Reencontro-os

125 13 1
                                    

      Depois de uma caminhada chata e exaustiva, chegamos a nosso destino. Eu, como sempre, vou direto para o riacho pegar água, e ele caçar o que comer. Como já disse, não me importo de ficar sozinha. Nessas duas semanas, tenho feito isso com mais frequência — na realidade, até gosto. Me dá tempo para pensar e posso usar a água para camuflar as lágrimas... Larm deve estar certo. Estou carregando mais peso do que posso suportar; sinto que mais cedo ou mais tarde serei obrigada a deixar tudo para trás. Não posso continuar aqui, como se nada estivesse acontecendo — devo ir ao resgate de meus primos, de meus irmãos e até mesmo... bem, Liam não tem muita importância, e talvez...

      Minha mão vai instintivamente para minha boca. É verdade, Liam não possui um dom e, por isso, deve estar morto. Não gosto de pensar assim — não posso. Além dele, ainda tenho que considerar Amélia, por mais que a odeie. Ela também pode ter sido morta. E Júnior. E meus parentes também. Todos.

      Abaixo-me para encher a garrafa, sentindo as lágrimas pinicarem meus olhos.

      — Eles estão vivos, Emma. — sussurro para mim mesma, balançando a cabeça. — Arismir não vai matá-los. Não vai.

      Mas o pensamento é vago demais até para eu mesma acreditar. Hoje, especialmente, amanheci com uma tristeza incontrolável. Juro que poderia, a qualquer momento, pular no riacho e me matar afogada.

      Teoricamente impossível, penso.

      Quando acabo de encher a garrafa e a colocar sobre o solo úmido, uma coisa chama minha atenção. Folhas farfalham atrás de mim, e isso me faz virar o pescoço bruscamente. Meu olhar, agora bem mais atento, vasculha o local, mas nada vejo de diferente além da folhagem agitando-se suavemente com a brisa.

      E, para piorar, está enlouquecendo. Sacudo a cabeça, me levantando e pegando a garrafa.

      Dou dois passos na direção oposta ao riacho. Não vou tomar banho aqui hoje — minha imaginação até pode estar me pregando uma peça, mas uma parte mais racional do meu cérebro diz para me afastar. Pode haver algum animal perigoso a espreita. Não estou em um paraíso, foi o que dissera Arismir. Talvez, a coisa mais sensata que ele disse em anos.

      Quando vou dar o terceiro passo, me detenho.
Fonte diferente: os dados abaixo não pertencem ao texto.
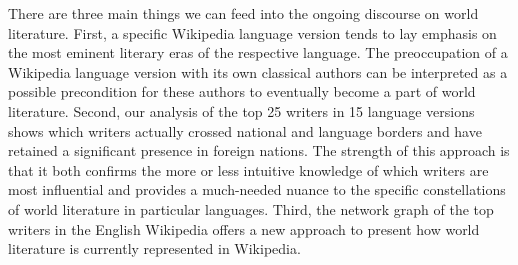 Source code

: \documentclass[a4paper,12pt]{scrartcl}
\begin{document}
There are three main things we can feed into the ongoing discourse on
world literature. First, a specific Wikipedia language version tends
to lay emphasis on the most eminent literary eras of the respective
language. The preoccupation of a Wikipedia language version with its
own classical authors can be interpreted as a possible precondition
for these authors to eventually become a part of world literature.
Second, our analysis of the
top 25 writers in 15 language versions shows which writers actually
crossed national and language borders and have retained a significant
presence in foreign nations. The strength of this approach is that it
both confirms the more or less intuitive knowledge of which writers
are most influential and provides a much-needed nuance to the
specific constellations of world literature in particular languages.
Third, the network graph of the top writers
in the English Wikipedia offers a new approach to present how world
literature is currently represented in Wikipedia.
%
%
%
%



%
\end{document}
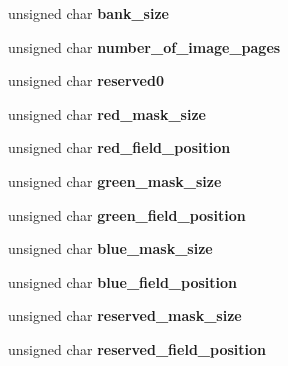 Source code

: \begin{DoxyCompactItemize}
unsigned char {\bfseries bank\+\_\+size}
\item 
\mbox{\label{struct____attribute_____a023e2ce88c1f401162b66a7e42ffc7e4}} 
unsigned char {\bfseries number\+\_\+of\+\_\+image\+\_\+pages}
\item 
\mbox{\label{struct____attribute_____af51d7ae0a7015de3c99379f14e0196d2}} 
unsigned char {\bfseries reserved0}
\item 
\mbox{\label{struct____attribute_____a069d65d2b924642f8d68435a04e43f2e}} 
unsigned char {\bfseries red\+\_\+mask\+\_\+size}
\item 
\mbox{\label{struct____attribute_____a6f9d7f628d05a3e359c302826169c771}} 
unsigned char {\bfseries red\+\_\+field\+\_\+position}
\item 
\mbox{\label{struct____attribute_____a5a68ae96c428d4def6cdf469c306b0e5}} 
unsigned char {\bfseries green\+\_\+mask\+\_\+size}
\item 
\mbox{\label{struct____attribute_____ac6c527bc64c2809492e0d34997bc5014}} 
unsigned char {\bfseries green\+\_\+field\+\_\+position}
\item 
\mbox{\label{struct____attribute_____afb8d34d489c03ead564c2bb56398741e}} 
unsigned char {\bfseries blue\+\_\+mask\+\_\+size}
\item 
\mbox{\label{struct____attribute_____ab8997555a61f2f4ae2d31893fae523d7}} 
unsigned char {\bfseries blue\+\_\+field\+\_\+position}
\item 
\mbox{\label{struct____attribute_____aeaf8a7b6a9b108770aae50cdb213d579}} 
unsigned char {\bfseries reserved\+\_\+mask\+\_\+size}
\item 
\mbox{\label{struct____attribute_____a93f9f579645ae036fa46031d5bf8a33a}} 
unsigned char {\bfseries reserved\+\_\+field\+\_\+position}
\item 
\mbox{\label{struct____attribute_____a9997b8d683f8389cd6088072453696cf}} 

\end{DoxyCompactItemize}
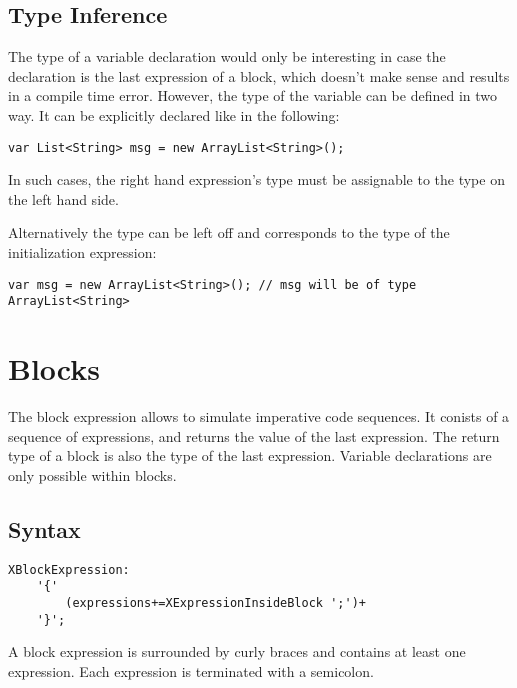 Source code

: \documentclass[a4paper,10pt]{scrreprt}
\begin{document}
\subsection{Type Inference}

The type of a variable declaration would only be interesting in case the declaration is the last expression of a block, which doesn't make sense and results in a compile time error.
However, the type of the variable can be defined in two way. It can be explicitly declared like in the following:
\begin{lstlisting}
var List<String> msg = new ArrayList<String>(); 

\end{lstlisting}

In such cases, the right hand expression's type must be assignable to the type on the left hand side. 

Alternatively the type can be left off and corresponds to the type of the initialization expression:  
\begin{lstlisting}
var msg = new ArrayList<String>(); // msg will be of type ArrayList<String>  

\end{lstlisting}







\section{Blocks}
\label{Blocks}
The block expression allows to simulate imperative code sequences. It conists of a sequence of expressions, and returns the value of the last expression.
The return type of a block is also the type of the last expression. 
Variable declarations are only possible within blocks.

\subsection{Syntax}

\begin{lstlisting}
XBlockExpression:
	'{'
		(expressions+=XExpressionInsideBlock ';')+
	'}';

\end{lstlisting}
 

A block expression is surrounded by curly braces and contains at least one expression. Each expression is terminated with a semicolon.
\end{document}
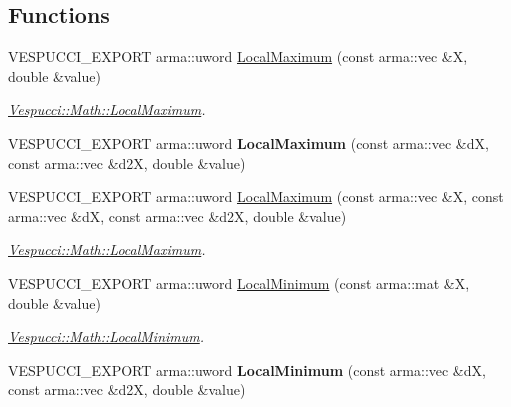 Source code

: \subsection*{Functions}
\begin{DoxyCompactItemize}
\item 
V\+E\+S\+P\+U\+C\+C\+I\+\_\+\+E\+X\+P\+O\+RT arma\+::uword \hyperlink{namespace_vespucci_1_1_math_a1b9ee5b01394da54d86c4116912dc161}{Local\+Maximum} (const arma\+::vec \&X, double \&value)
\begin{DoxyCompactList}\small\item\em \hyperlink{namespace_vespucci_1_1_math_a1b9ee5b01394da54d86c4116912dc161}{Vespucci\+::\+Math\+::\+Local\+Maximum}. \end{DoxyCompactList}\item 
V\+E\+S\+P\+U\+C\+C\+I\+\_\+\+E\+X\+P\+O\+RT arma\+::uword {\bfseries Local\+Maximum} (const arma\+::vec \&dX, const arma\+::vec \&d2X, double \&value)\hypertarget{namespace_vespucci_1_1_math_ad2bd884bf28023bec379dcbcd22ef247}{}\label{namespace_vespucci_1_1_math_ad2bd884bf28023bec379dcbcd22ef247}

\item 
V\+E\+S\+P\+U\+C\+C\+I\+\_\+\+E\+X\+P\+O\+RT arma\+::uword \hyperlink{namespace_vespucci_1_1_math_a064cbb05026e7ff528ff4990e25afa4e}{Local\+Maximum} (const arma\+::vec \&X, const arma\+::vec \&dX, const arma\+::vec \&d2X, double \&value)
\begin{DoxyCompactList}\small\item\em \hyperlink{namespace_vespucci_1_1_math_a1b9ee5b01394da54d86c4116912dc161}{Vespucci\+::\+Math\+::\+Local\+Maximum}. \end{DoxyCompactList}\item 
V\+E\+S\+P\+U\+C\+C\+I\+\_\+\+E\+X\+P\+O\+RT arma\+::uword \hyperlink{namespace_vespucci_1_1_math_ad2cb6ff82f9df5c6779f4c2b16ca5c53}{Local\+Minimum} (const arma\+::mat \&X, double \&value)
\begin{DoxyCompactList}\small\item\em \hyperlink{namespace_vespucci_1_1_math_ad2cb6ff82f9df5c6779f4c2b16ca5c53}{Vespucci\+::\+Math\+::\+Local\+Minimum}. \end{DoxyCompactList}\item 
V\+E\+S\+P\+U\+C\+C\+I\+\_\+\+E\+X\+P\+O\+RT arma\+::uword {\bfseries Local\+Minimum} (const arma\+::vec \&dX, const arma\+::vec \&d2X, double \&value)\hypertarget{namespace_vespucci_1_1_math_a67eee243b5f036a006a5b719988bf6c8}{}\label{namespace_vespucci_1_1_math_a67eee243b5f036a006a5b719988bf6c8}


\end{DoxyCompactItemize}
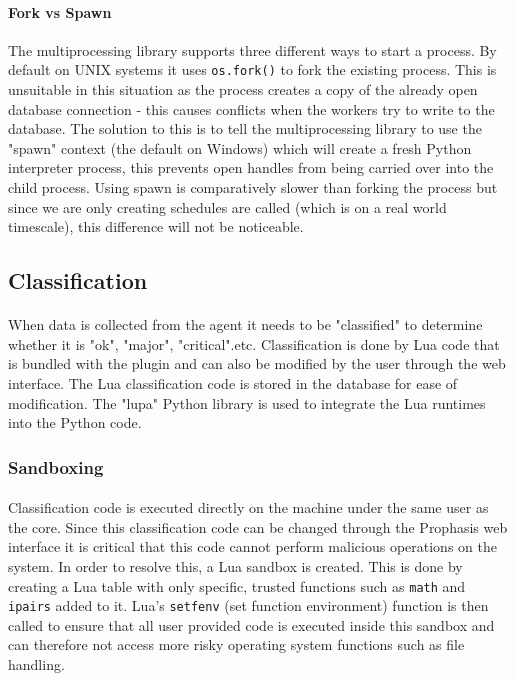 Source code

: \documentclass[bsc,logo,twoside]{infthesis}
\begin{document}
\paragraph*{Fork vs Spawn}
	The multiprocessing library supports three different ways to start a process.
	By default on UNIX systems it uses \texttt{os.fork()} to fork the existing
	process. This is unsuitable in this situation as the process creates a copy of
	the already open database connection - this causes conflicts when the workers
	try to write to the database.  The solution to this is to tell the
	multiprocessing library to use the "spawn" context (the default on Windows)
	which will create a fresh Python interpreter process, this prevents open
	handles from being carried over into the child process. Using spawn is
	comparatively slower than forking the process but since we are only creating
	schedules are called (which is on a real world timescale), this difference will
	not be noticeable.

\subsection{Classification}
\paragraph*{}
	When data is collected from the agent it needs to be "classified" to determine
	whether it is "ok", "major", "critical".etc.  Classification is done by Lua
	code that is bundled with the plugin and can also be modified by the user
	through the web interface.  The Lua classification code is stored in the
	database for ease of modification.  The "lupa" Python library is used to
	integrate the Lua runtimes into the Python code.

\subsubsection{Sandboxing}
\label{classification_sandboxing}
\paragraph*{}
	Classification code is executed directly on the machine under the same user as
	the core.  Since this classification code can be changed through the Prophasis
	web interface it is critical that this code cannot perform malicious operations
	on the system.  In order to resolve this, a Lua sandbox is created.  This is
	done by creating a Lua table with only specific, trusted functions such as
	\texttt{math} and \texttt{ipairs} added to it.  Lua's \texttt{setfenv} (set
	function environment) function is then called to ensure that all user provided
	code is executed inside this sandbox and can therefore not access more risky
	operating system functions such as file handling.
\end{document}
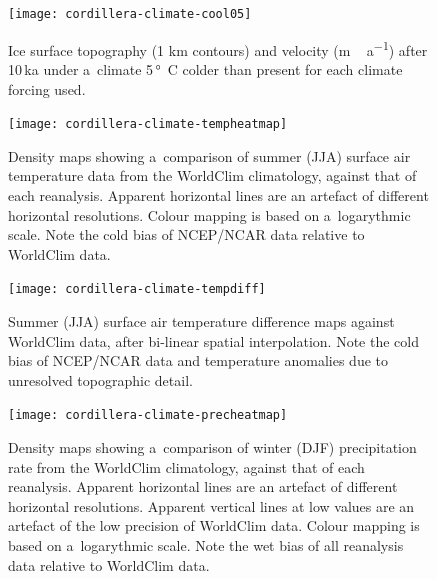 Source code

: \documentclass[tc, ms]{copernicus}
\begin{document}
\begin{figure}[t]
	\vspace*{2mm}
	\begin{center}
		\texttt{[image: cordillera-climate-cool05]}
	\end{center}
	\caption{Ice surface topography (1 km contours) and velocity (\unit{m\,a^{-1}}) after 10\,ka under a~climate 5\,\unit{\degree C} colder than present for each climate forcing used.}
	\label{fig:cool05}
\end{figure}

\begin{figure}[t]
	\vspace*{2mm}
	\begin{center}
		\texttt{[image: cordillera-climate-tempheatmap]}
	\end{center}
	\caption{Density maps showing a~comparison of summer (JJA) surface air temperature data from the WorldClim climatology, against that of each reanalysis. Apparent horizontal lines are an artefact of different horizontal resolutions. Colour mapping is based on a~logarythmic scale. Note the cold bias of NCEP/NCAR data relative to WorldClim data.}
	\label{fig:tempheatmap}
\end{figure}

\begin{figure}[t]
	\vspace*{2mm}
	\begin{center}
		\texttt{[image: cordillera-climate-tempdiff]}
	\end{center}
	\caption{Summer (JJA) surface air temperature difference maps against WorldClim data, after bi-linear spatial interpolation. Note the cold bias of NCEP/NCAR data and temperature anomalies due to unresolved topographic detail.}
	\label{fig:tempdiff}
\end{figure}

\begin{figure}[t]
	\vspace*{2mm}
	\begin{center}
		\texttt{[image: cordillera-climate-precheatmap]}
	\end{center}
	\caption{Density maps showing a~comparison of winter (DJF) precipitation rate from the WorldClim climatology, against that of each reanalysis. Apparent horizontal lines are an artefact of different horizontal resolutions. Apparent vertical lines at low values are an artefact of the low precision of WorldClim data. Colour mapping is based on a~logarythmic scale. Note the wet bias of all reanalysis data relative to WorldClim data.}
	\label{fig:precheatmap}
\end{figure}
\end{document}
O farfalhar, novamente, soando de algum ponto mais próximo que anteriormente. Minha respiração começa a pesar, e agora estou com medo. Em meu peito, o coração chacoalha. Tento executar meu poder, mas não consigo concentração o suficiente. O barulho se repete e giro nos tornozelos, procurando o que o causara e deparando-me com as moitas muito verdes intocadas.
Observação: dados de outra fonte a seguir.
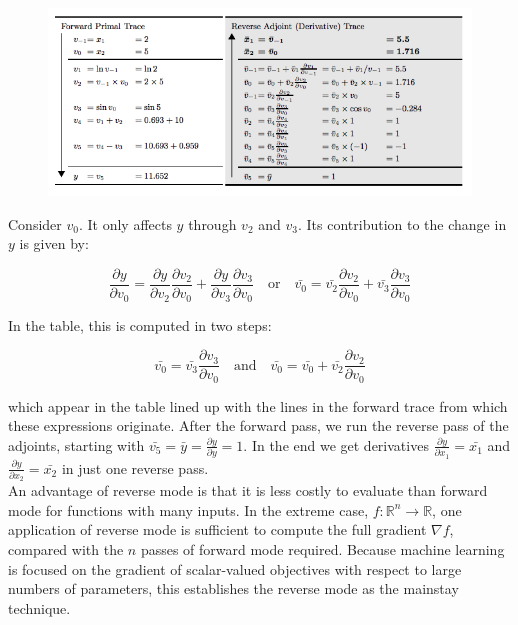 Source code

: \documentclass[11pt]{article}
\theoremstyle{definition}
\theoremstyle{plain}
\renewcommand{\b}[1]{\mathbb{#1}}
\begin{document}
\begin{figure}[H]
\includegraphics[width=14cm]{reverse}
\centering
\end{figure}

\noindent Consider $v_0$. It only affects $y$ through $v_2$ and $v_3$. Its
contribution to the change in $y$ is given by:

$$ \frac{\partial y}{\partial v_0} = \frac{\partial y}{\partial v_2} 
                                     \frac{\partial v_2}{\partial v_0} 
                                    +
                                     \frac{\partial y}{\partial v_3}
                                     \frac{\partial v_3}{\partial v_0}
\quad \text{or} \quad
\bar{v_0} = \bar{v_2} \frac{\partial v_2}{\partial v_0} 
             + \bar{v_3} \frac{\partial v_3}{\partial v_0} $$

\noindent In the table, this is computed in two steps:


$$ \bar{v_0} = \bar{v_3} \frac{\partial v_3}{\partial v_0} \quad \text{and} \quad
   \bar{v_0} = \bar{v_0} + \bar{v_2} \frac{\partial v_2}{\partial v_0} $$

\noindent which appear in the table lined up with the lines in the forward trace
from which these expressions originate. After the forward pass, we run
the reverse pass of the adjoints, starting with $\bar{v_5} = \bar{y} =
\frac{\partial y}{\partial y} = 1$. In the end we get derivatives
$\frac{\partial y}{\partial x_1} = \bar{x_1}$ and $\frac{\partial y}{\partial x_2} =
\bar{x_2}$ in just one reverse pass.\\

\noindent An advantage of reverse mode is that it is less costly to evaluate
than forward mode for functions with many inputs. In the extreme case,
$f: \b{R}^n \rightarrow \b{R}$, one application of reverse mode is sufficient
to compute the full gradient $\nabla f$, compared with the $n$ passes of
forward mode required. Because machine learning is focused on the
gradient of scalar-valued objectives with respect to large numbers of
parameters, this establishes the reverse mode as the mainstay technique.
\end{document}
      — Já estamos procurando há horas! — alguém diz, uma voz masculina preguiçosa estranhamente familiar que não soava tão distante assim.

      Humanos. É só o que consigo pensar. Meu primeiro instinto é correr até Larm, mas algo mantém meus pés cravados ao chão e os joelhos tensos. Talvez a familiaridade daquela voz, o esforço que meu cérebro fazia para identificar exatamente onde eu a ouvira antes.
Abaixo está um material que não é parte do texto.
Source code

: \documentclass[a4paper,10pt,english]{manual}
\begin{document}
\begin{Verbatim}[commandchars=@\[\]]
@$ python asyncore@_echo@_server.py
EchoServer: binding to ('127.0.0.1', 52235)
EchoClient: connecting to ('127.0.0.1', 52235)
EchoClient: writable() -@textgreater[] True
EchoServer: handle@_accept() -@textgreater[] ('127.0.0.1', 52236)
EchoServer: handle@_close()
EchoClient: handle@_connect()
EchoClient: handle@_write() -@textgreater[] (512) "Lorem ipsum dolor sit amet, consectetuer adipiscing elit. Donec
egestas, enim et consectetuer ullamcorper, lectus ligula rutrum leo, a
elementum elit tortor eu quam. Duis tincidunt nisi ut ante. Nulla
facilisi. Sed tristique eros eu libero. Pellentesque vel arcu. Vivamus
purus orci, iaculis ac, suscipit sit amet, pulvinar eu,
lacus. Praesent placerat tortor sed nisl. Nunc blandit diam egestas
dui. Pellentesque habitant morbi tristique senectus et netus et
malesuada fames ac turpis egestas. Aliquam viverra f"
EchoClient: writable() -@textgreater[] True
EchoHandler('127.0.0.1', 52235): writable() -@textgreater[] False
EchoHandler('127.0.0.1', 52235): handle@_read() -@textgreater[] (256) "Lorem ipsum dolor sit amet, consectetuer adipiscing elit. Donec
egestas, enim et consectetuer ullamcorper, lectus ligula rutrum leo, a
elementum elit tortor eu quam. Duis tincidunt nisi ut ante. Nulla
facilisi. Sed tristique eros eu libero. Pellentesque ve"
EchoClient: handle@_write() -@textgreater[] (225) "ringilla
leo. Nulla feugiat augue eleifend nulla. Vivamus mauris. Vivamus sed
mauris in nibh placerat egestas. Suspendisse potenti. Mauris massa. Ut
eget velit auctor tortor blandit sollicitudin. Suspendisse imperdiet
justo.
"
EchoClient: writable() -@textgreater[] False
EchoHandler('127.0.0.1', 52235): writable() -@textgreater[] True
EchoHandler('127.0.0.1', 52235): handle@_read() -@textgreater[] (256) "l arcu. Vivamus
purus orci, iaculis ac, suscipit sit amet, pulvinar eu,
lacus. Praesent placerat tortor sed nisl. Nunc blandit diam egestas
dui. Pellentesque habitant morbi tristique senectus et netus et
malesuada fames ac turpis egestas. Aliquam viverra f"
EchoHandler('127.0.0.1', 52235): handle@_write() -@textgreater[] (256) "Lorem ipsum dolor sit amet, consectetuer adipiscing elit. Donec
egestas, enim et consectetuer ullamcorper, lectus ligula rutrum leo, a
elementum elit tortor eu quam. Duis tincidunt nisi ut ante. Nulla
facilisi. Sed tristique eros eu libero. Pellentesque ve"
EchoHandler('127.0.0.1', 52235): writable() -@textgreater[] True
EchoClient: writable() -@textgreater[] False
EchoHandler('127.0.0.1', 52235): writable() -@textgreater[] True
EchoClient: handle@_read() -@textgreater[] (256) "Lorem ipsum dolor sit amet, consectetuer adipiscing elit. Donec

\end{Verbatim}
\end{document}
      — Não seja idiota, não podemos parar um só instante. — uma vozinha fina e feminina diz, impaciente. — A morte se aproxima, 'tá sabendo?

      — Não me trate assim, não tenho culpa. — retruca ele, bem magoado. Seus passos amassando folhas e quebrando gravetos, indicando que eles se aproximam cada vez mais.

      — Querem calar a porcaria da boca? — uma terceira voz, também masculina e mais grave que a primeira, dispara irritado como se já não aguentasse mais estar na companhia dos dois.

      Meu coração acelera mais; é como ser esbofeteada, a realidade cai sobre mim me deixando perplexa. Como pude demorar tanto para reconhecer as vozes? De súbito, uma nuvem parece se abrir em minha cabeça, e o sol está lá, espreitando-me e me iluminando outra vez.